The video is taken from a live broadcast, and it has embedded Japanese subtitles in the background. The video is okay, but not great. All the then-traditional cuts are taken (both Germont's and Alfredo's cabalettas, parts of "Parigi o cara," the second verses of "Ah forse lui" and "Addio del passato," plus one unusual cut right after the final "Oh gioia! in the orchestration). The production is traditional, but somewhat drab and bare-bones. Ironically, this makes the settings believable -- Violetta's party in Act One looks like a smallish gathering in a spacious Parisian apartment. The country house also looks like something Violetta could actually realistically afford. Flora's party doesn't seem to take place in a palace. The last act really does take place in a sparsely decorated bedroom.
One watches this Traviata not for the production though, but for the singing. Renata Scotto is now considered to be the last genuine post-war Italian soprano, for better or for worse. She has the dark, thick, ripe middle voice that was such a part of their appeal, along with the unreliable, shrill top that was also part of the package. In 1974 she hadn't yet taken on the heavier roles, and her voice still has a lightness and agility that would disappear in the later videos she made at the Met. Vocally, she's a more stylized singer than Anna Moffo. She was one of those Violettas who did like to add vocal effects, with a tendency to play with the dynamics a lot. Lots of ppp's and gasping for air during "Addio del passato," taking the voice down to an absolute thread and then swelling it back up in crescendo in "Parigi o cara" and "Gran dio" and other effects. It's a joy to hear her sharp, pointed Italian diction though, and even the more acidulous timbre in this role.
Physically, she was also still chubby. It takes away her believability as a frail, consumptive courtesan, but does give the performance a kind of old-fashioned charm. I even love her thick frumpy red wig. Her acting tends to be on the broad side, it doesn't have the subtlety those later Met videos would show, but it does have an old-fashioned, unaffected, almost veristic approach. One thing about Scotto though is that she loves to play with her rather hands as she sings -- the hand movements were much-imitated but seen in an entire opera on closeup, they probably lost the effect that they likely had in the theater. Oh there they cross her heart, then they spread out like eagles, and then they twiddle aimlessly. This is a large-scale theater effect, and not meant for the intimacy of video.

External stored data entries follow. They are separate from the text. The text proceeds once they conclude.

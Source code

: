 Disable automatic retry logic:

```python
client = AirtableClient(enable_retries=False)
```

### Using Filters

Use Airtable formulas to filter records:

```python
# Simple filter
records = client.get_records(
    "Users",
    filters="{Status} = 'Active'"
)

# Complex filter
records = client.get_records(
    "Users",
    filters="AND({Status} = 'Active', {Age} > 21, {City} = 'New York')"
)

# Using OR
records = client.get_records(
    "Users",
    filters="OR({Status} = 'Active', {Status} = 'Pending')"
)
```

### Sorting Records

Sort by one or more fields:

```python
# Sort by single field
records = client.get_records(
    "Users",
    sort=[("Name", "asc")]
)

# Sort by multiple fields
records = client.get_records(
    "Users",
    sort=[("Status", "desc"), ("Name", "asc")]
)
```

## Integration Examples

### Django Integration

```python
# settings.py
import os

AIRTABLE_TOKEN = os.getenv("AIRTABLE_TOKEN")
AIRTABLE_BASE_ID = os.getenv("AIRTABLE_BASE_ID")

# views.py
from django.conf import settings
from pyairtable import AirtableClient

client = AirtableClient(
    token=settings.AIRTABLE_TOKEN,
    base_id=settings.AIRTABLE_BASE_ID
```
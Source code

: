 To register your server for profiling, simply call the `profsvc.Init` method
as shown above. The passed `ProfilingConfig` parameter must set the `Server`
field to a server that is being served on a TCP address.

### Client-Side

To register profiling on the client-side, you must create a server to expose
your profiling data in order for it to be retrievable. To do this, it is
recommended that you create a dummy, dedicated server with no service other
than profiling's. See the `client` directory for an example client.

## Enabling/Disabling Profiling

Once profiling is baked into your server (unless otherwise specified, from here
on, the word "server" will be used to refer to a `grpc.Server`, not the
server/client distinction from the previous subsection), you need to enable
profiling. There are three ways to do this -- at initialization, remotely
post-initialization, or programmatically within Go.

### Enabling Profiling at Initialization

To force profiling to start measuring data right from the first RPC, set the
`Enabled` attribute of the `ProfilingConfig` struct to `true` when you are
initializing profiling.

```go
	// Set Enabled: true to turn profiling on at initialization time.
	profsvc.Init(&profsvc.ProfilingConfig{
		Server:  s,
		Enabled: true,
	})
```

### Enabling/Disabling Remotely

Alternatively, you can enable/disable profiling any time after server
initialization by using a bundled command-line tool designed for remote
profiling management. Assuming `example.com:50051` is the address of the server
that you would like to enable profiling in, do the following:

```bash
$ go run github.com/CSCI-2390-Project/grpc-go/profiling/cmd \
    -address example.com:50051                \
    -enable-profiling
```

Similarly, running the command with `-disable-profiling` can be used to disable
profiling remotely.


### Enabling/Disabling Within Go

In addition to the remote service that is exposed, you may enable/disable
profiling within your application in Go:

Another great bonus in the performance is the young, fresh-voiced, sweet-faced Jose Carreras. Carreras is another singer who took on heavier and heavier roles that taxed his basically lyrical instrument. But what a joy it is to see an Alfredo who's earnest instead of stiff, who seems genuinely in love, and who one can imagine visiting Violetta when she was sick. And how lovely his youthful voice was! It's unfortunate that the performance observed the then-standard cut of "O mio rimorso."
Sesto Bruscantini is Germont pere and his is also a rather old-fashioned interpretation. Recent interpretations of Germont have tended to emphasize his hypocrisy and coldness. But Bruscantini, with his glasses and stolid style, makes Germont a country gentleman, a bit stuffy, but basically a good man. Vocally he's smooth-voiced and appealing, his voice doesn't have the glamour of a lot of the bigger star baritones of his era, but compared to the dry barking we've had to endure for so many years (paging Thomas Hampson), it's refreshing to hear a Verdi baritone with real weight and meat to the voice.
This video, along with the 1968 film, I think show the relatively straightforward, no-fuss, no-muss approach to Traviata that was prevalent at the time. The story is told in a simple A-B-C fashion, the interpretations are sensitive without ever reaching for high tragedy, the acting tends to emphasize the romantic aspects of the story, rather than the lurid spectacle of a woman dying before our eyes. This is a live performance, and has a realness to it that the Moffo film lacks, but which video you prefer is likely to depend on which soprano you like better.